I'd like to offer this jar containing 19 multi-class (1-of-n) text 
datasets, whose word count feature vectors have already been extracted. 
I thought it'd be good to 
post at the UCI repository and the WEKA datasets site, if you are 
interested.   It's 14MB compressed.

The problems come from LA Times, TREC, OHSUMED, etc. and the data were 
originally converted to word counts by   

Han, E. and Karypis, G.   Centroid-Based Document Classification: 
Analysis & Experimental Results. In Proc. of the 4th European Conf. on 
the Principles of Data Mining and Knowledge Discovery (PKDD): 424-431, 
2000.

I have found them quite useful for studies, e.g.

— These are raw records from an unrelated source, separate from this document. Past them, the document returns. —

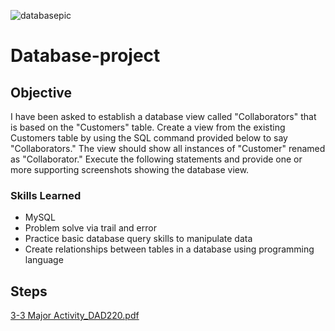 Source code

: ![databasepic](https://github.com/WCrawf02/Database-project/assets/149023031/4243388f-c8f2-4ae7-96d9-416f5e9e4c10)
# Database-project 

## Objective
I have been asked to establish a database view called "Collaborators" that is based on the "Customers" table. Create a view from the existing Customers table by using the SQL command provided below to say "Collaborators." The view should show all instances of "Customer" renamed as "Collaborator." Execute the following statements and provide one or more supporting screenshots showing the database view.

### Skills Learned
- MySQL
- Problem solve via trail and error
- Practice basic database query skills to manipulate data
- Create relationships between tables in a database using programming language
## Steps
[3-3 Major Activity_DAD220.pdf](https://github.com/WCrawf02/Database-project/files/14891329/3-3.Major.Activity_DAD220.pdf)
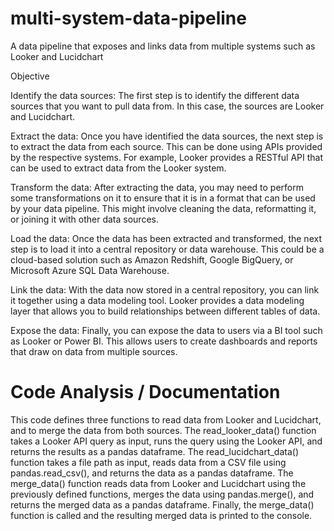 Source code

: # multi-system-data-pipeline
A data pipeline that exposes and links data from multiple systems such as Looker and Lucidchart 

 Objective
 
Identify the data sources: The first step is to identify the different data sources that you want to pull data from. In this case, the sources are Looker and Lucidchart.

Extract the data: Once you have identified the data sources, the next step is to extract the data from each source. This can be done using APIs provided by the respective systems. For example, Looker provides a RESTful API that can be used to extract data from the Looker system.

Transform the data: After extracting the data, you may need to perform some transformations on it to ensure that it is in a format that can be used by your data pipeline. This might involve cleaning the data, reformatting it, or joining it with other data sources.

Load the data: Once the data has been extracted and transformed, the next step is to load it into a central repository or data warehouse. This could be a cloud-based solution such as Amazon Redshift, Google BigQuery, or Microsoft Azure SQL Data Warehouse.

Link the data: With the data now stored in a central repository, you can link it together using a data modeling tool. Looker provides a data modeling layer that allows you to build relationships between different tables of data.

Expose the data: Finally, you can expose the data to users via a BI tool such as Looker or Power BI. This allows users to create dashboards and reports that draw on data from multiple sources.

# Code Analysis / Documentation

This code defines three functions to read data from Looker and Lucidchart, and to merge the data from both sources. The read_looker_data() function takes a Looker API query as input, runs the query using the Looker API, and returns the results as a pandas dataframe. The read_lucidchart_data() function takes a file path as input, reads data from a CSV file using pandas.read_csv(), and returns the data as a pandas dataframe. The merge_data() function reads data from Looker and Lucidchart using the previously defined functions, merges the data using pandas.merge(), and returns the merged data as a pandas dataframe. Finally, the merge_data() function is called and the resulting merged data is printed to the console.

G. Forman & Ira Cohen.  Learning from Little: Comparison of Classifiers 
Given Little Training  ECML'04.  Hewlett-Packard Labs TR HPL-2004-19R1.

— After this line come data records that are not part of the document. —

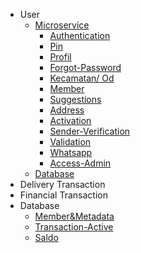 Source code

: <!-- docs/_sidebar.md -->
- User
    - [Microservice](/)
      - [Authentication](authentication.md)
      - [Pin](pin.md)
      - [Profil](profil.md)
      - [Forgot-Password](forgot-password.md)
      - [Kecamatan/ Od](kecamatan.md)
      - [Member](member.md)
      - [Suggestions](suggestions.md)
      - [Address](address.md)
      - [Activation](activation.md)
      - [Sender-Verification](sender-verfication.md)
      - [Validation](validation.md)
      - [Whatsapp](whatsapp.md)
      - [Access-Admin](access-admin.md)
    - [Database](/)
- Delivery Transaction
- Financial Transaction
- Database
    - [Member&Metadata](member&metadata.md)
    - [Transaction-Active](transactionactive.md)
    - [Saldo](saldo.md)
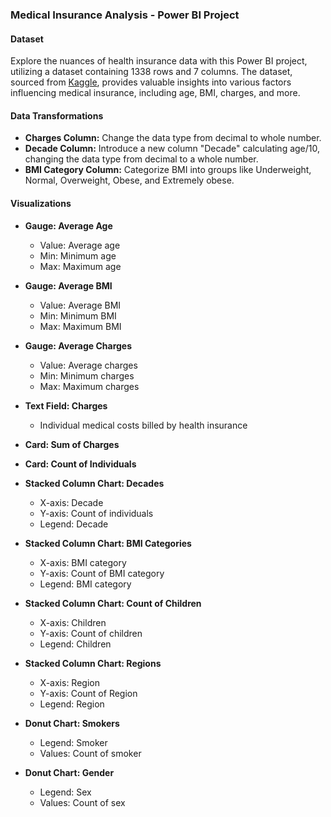 ### Medical Insurance Analysis - Power BI Project

#### Dataset
Explore the nuances of health insurance data with this Power BI project, utilizing a dataset containing 1338 rows and 7 columns. The dataset, sourced from [Kaggle](https://www.kaggle.com/datasets/mirichoi0218/insurance), provides valuable insights into various factors influencing medical insurance, including age, BMI, charges, and more.

#### Data Transformations
- **Charges Column:** Change the data type from decimal to whole number.
- **Decade Column:** Introduce a new column "Decade" calculating age/10, changing the data type from decimal to a whole number.
- **BMI Category Column:** Categorize BMI into groups like Underweight, Normal, Overweight, Obese, and Extremely obese.

#### Visualizations
- **Gauge: Average Age**
  - Value: Average age
  - Min: Minimum age
  - Max: Maximum age

- **Gauge: Average BMI**
  - Value: Average BMI
  - Min: Minimum BMI
  - Max: Maximum BMI

- **Gauge: Average Charges**
  - Value: Average charges
  - Min: Minimum charges
  - Max: Maximum charges

- **Text Field: Charges**
  - Individual medical costs billed by health insurance

- **Card: Sum of Charges**
- **Card: Count of Individuals**

- **Stacked Column Chart: Decades**
  - X-axis: Decade
  - Y-axis: Count of individuals
  - Legend: Decade

- **Stacked Column Chart: BMI Categories**
  - X-axis: BMI category
  - Y-axis: Count of BMI category
  - Legend: BMI category

- **Stacked Column Chart: Count of Children**
  - X-axis: Children
  - Y-axis: Count of children
  - Legend: Children

- **Stacked Column Chart: Regions**
  - X-axis: Region
  - Y-axis: Count of Region
  - Legend: Region

- **Donut Chart: Smokers**
  - Legend: Smoker
  - Values: Count of smoker

- **Donut Chart: Gender**
  - Legend: Sex
  - Values: Count of sex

G. Forman.  A Pitfall and Solution in Multi-Class Feature Selection for 
Text Classification.  ICML'04. HPL-2004-86

G. Forman.  An Extensive Empirical Study of Feature Selection Metrics 
for Text Classification. Special Issue on Variable and Feature 
Selection, Journal of Machine Learning Research, 3(Mar):1289-1305, 2003. 
HPL-2002-147R1.  ((Their web-site has a subset of these datasets, but it 
only includes binary features--- word occurs 1 or more times.))

  George Forman